**Work instruction:** Nothing should appear in the answer except the lines from the one containing "### 175. [PROBLEM] 2025-07-02T19:03:11.353Z" through the end of the listing, repeated exactly.

**Excerpted records:**
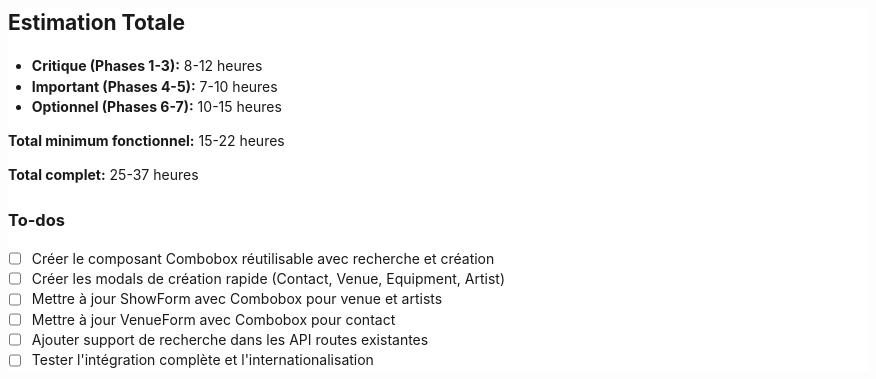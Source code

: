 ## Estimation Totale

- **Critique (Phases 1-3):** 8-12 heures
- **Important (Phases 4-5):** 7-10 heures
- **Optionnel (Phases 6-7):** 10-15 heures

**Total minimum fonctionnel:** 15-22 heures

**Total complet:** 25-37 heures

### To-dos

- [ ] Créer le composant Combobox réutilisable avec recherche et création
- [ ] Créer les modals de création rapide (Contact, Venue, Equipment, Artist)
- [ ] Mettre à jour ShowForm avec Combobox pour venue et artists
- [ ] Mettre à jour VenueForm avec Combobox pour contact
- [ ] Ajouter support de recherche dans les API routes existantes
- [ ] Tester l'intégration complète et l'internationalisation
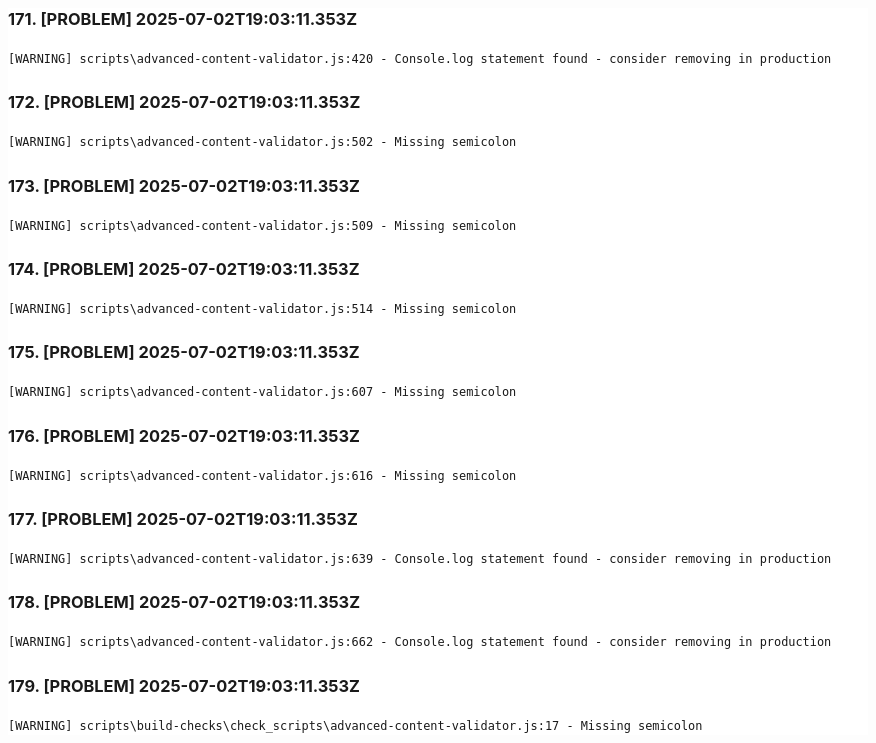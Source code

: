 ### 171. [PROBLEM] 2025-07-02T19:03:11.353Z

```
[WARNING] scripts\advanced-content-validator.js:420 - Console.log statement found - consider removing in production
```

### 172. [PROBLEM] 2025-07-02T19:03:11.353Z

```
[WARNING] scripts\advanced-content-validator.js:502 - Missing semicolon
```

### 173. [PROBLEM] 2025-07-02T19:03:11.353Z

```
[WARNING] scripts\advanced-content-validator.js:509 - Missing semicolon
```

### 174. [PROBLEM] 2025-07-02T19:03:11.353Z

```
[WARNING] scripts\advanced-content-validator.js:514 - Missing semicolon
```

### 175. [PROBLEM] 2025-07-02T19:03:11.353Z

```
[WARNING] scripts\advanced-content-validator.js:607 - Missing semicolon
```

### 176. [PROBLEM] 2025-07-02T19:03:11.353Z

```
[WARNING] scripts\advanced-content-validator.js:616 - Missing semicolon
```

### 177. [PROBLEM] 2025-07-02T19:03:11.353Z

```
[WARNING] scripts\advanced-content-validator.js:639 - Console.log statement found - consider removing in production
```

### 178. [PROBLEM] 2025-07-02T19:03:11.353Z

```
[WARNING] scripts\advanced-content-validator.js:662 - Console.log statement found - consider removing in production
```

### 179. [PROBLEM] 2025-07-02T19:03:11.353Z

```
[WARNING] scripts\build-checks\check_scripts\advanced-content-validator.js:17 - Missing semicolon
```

**Exercise output:**
### 175. [PROBLEM] 2025-07-02T19:03:11.353Z

```
[WARNING] scripts\advanced-content-validator.js:607 - Missing semicolon
```

### 176. [PROBLEM] 2025-07-02T19:03:11.353Z

```
[WARNING] scripts\advanced-content-validator.js:616 - Missing semicolon
```

### 177. [PROBLEM] 2025-07-02T19:03:11.353Z

```
[WARNING] scripts\advanced-content-validator.js:639 - Console.log statement found - consider removing in production
```

### 178. [PROBLEM] 2025-07-02T19:03:11.353Z

```
[WARNING] scripts\advanced-content-validator.js:662 - Console.log statement found - consider removing in production
```

### 179. [PROBLEM] 2025-07-02T19:03:11.353Z

```
[WARNING] scripts\build-checks\check_scripts\advanced-content-validator.js:17 - Missing semicolon
```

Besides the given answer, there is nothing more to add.